"Walter Bright"  wrote in message news:maq7f1$2hka$1...@digitalmars.com...

On 2/3/2015 1:49 AM, Daniel Murphy wrote:
> This doesn't make sense to me, because even if a function is 'hot' it > still
> shouldn't be inlined if inlining is turned off.

'hot' can be interpreted to be inline even if inlining is turned off. (That is what Manu wanted.)

It's just a naming thing, it's not important.

It's still elevating inlining above all other optimizations (and inlining is nothing more than just another optimization). For example, register allocation is critical to code performance, and the optimizer frequently doesn't do the best job of it.

So what? It's a pragma used in low-level code. Some C/C++ compilers provide similar hints for loop unrolling, vectorization, etc. It's certainly not worth a keyword or any major language changes, but a pragma doesn't cost anything to add. D has inline assembly for a similar reason - sometimes the programmer knows best.

Back in the olden days, with dmc you could individually turn various optimizations on and off. I finally gave up on that because it was useful to nobody. The 'register' keyword was dropped because although it could be used to do better register allocation, in reality it was so misused it would just make things worse.

And yet you kept -inline as a separate flag in dmd.

Like I said, there are thousands of optimizations in the compiler. They all interact with each other in usually unexpected ways. Focusing on just one in isolation is not likely to yield best results. But with hot-or-not, instead you are giving the compiler useful information to guide its heuristics.

Hot-or-not is certainly useful, and probably much more widely useful than forceinline. But that doesn't mean forceinline isn't useful.

It's like the old joke where a captain is asked by a colonel how he'd get a flagpole raised. The captain replied with a detailed set of instructions. The colonel said wrong answer, the correct response would be for the captain to say: "Sergeant, get that flag pole raised!"

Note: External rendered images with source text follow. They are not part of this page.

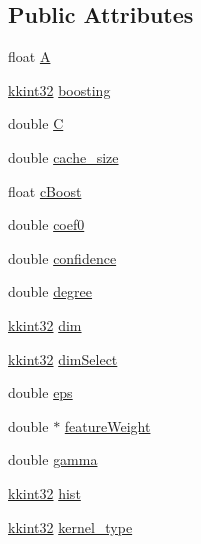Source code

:\subsection*{Public Attributes}
\begin{DoxyCompactItemize}
\item 
float \hyperlink{struct_s_v_m233_1_1svm__parameter_ae77c2459a4305fca375197165412abe2}{A}
\item 
\hyperlink{namespace_k_k_b_a8fa4952cc84fda1de4bec1fbdd8d5b1b}{kkint32} \hyperlink{struct_s_v_m233_1_1svm__parameter_a1c7bc0954f80166ddd404a5eb9e0ca99}{boosting}
\item 
double \hyperlink{struct_s_v_m233_1_1svm__parameter_a8b864fed529218604af5affb2184b20f}{C}
\item 
double \hyperlink{struct_s_v_m233_1_1svm__parameter_a38b5463e773456737b9a3c0621d75048}{cache\+\_\+size}
\item 
float \hyperlink{struct_s_v_m233_1_1svm__parameter_a6cc8bcc8a3a7194c22a892bc4a434402}{c\+Boost}
\item 
double \hyperlink{struct_s_v_m233_1_1svm__parameter_a50a9e4226133254cd1fd3bd57f8c6331}{coef0}
\item 
double \hyperlink{struct_s_v_m233_1_1svm__parameter_a760c2b49fb1bf53322de2476065ea2e1}{confidence}
\item 
double \hyperlink{struct_s_v_m233_1_1svm__parameter_abb71ffd3ed9223b5239971d18c59f6fe}{degree}
\item 
\hyperlink{namespace_k_k_b_a8fa4952cc84fda1de4bec1fbdd8d5b1b}{kkint32} \hyperlink{struct_s_v_m233_1_1svm__parameter_a5828bf6555280c5e3344618339b15ff2}{dim}
\item 
\hyperlink{namespace_k_k_b_a8fa4952cc84fda1de4bec1fbdd8d5b1b}{kkint32} \hyperlink{struct_s_v_m233_1_1svm__parameter_a58954ba2ce4bb3cbc2c61ab9f7a31c69}{dim\+Select}
\item 
double \hyperlink{struct_s_v_m233_1_1svm__parameter_a0805c5f7c672e3a2c36a278d513b674f}{eps}
\item 
double $\ast$ \hyperlink{struct_s_v_m233_1_1svm__parameter_a1e602e5cf093a3e36d340957656b091b}{feature\+Weight}
\item 
double \hyperlink{struct_s_v_m233_1_1svm__parameter_a39ac3a8cfe2358a6e58ef83ad301019a}{gamma}
\item 
\hyperlink{namespace_k_k_b_a8fa4952cc84fda1de4bec1fbdd8d5b1b}{kkint32} \hyperlink{struct_s_v_m233_1_1svm__parameter_a75623b8d630173a2333f37081e94ff13}{hist}
\item 
\hyperlink{namespace_k_k_b_a8fa4952cc84fda1de4bec1fbdd8d5b1b}{kkint32} \hyperlink{struct_s_v_m233_1_1svm__parameter_a262be7c9cc8bb14e8bd3476c19eb52dc}{kernel\+\_\+type}

\end{DoxyCompactItemize}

Hot-or-not gives information to guide the heuristics of the compiler's decisions.

For a related example, the compiler assumes that loops are executed 10 times when weighting variables for who gets enregistered. Giving hot-or-not guidance may raise it to 20 for hot, and lower it to 1 for not. There are many places in the optimizer where a cost function is used, not just inlining decisions.

Yes, this information is useful.  So is forceinline.

I understand. And I suggest instead they ask me to "get that flagpole raised, sergeant!"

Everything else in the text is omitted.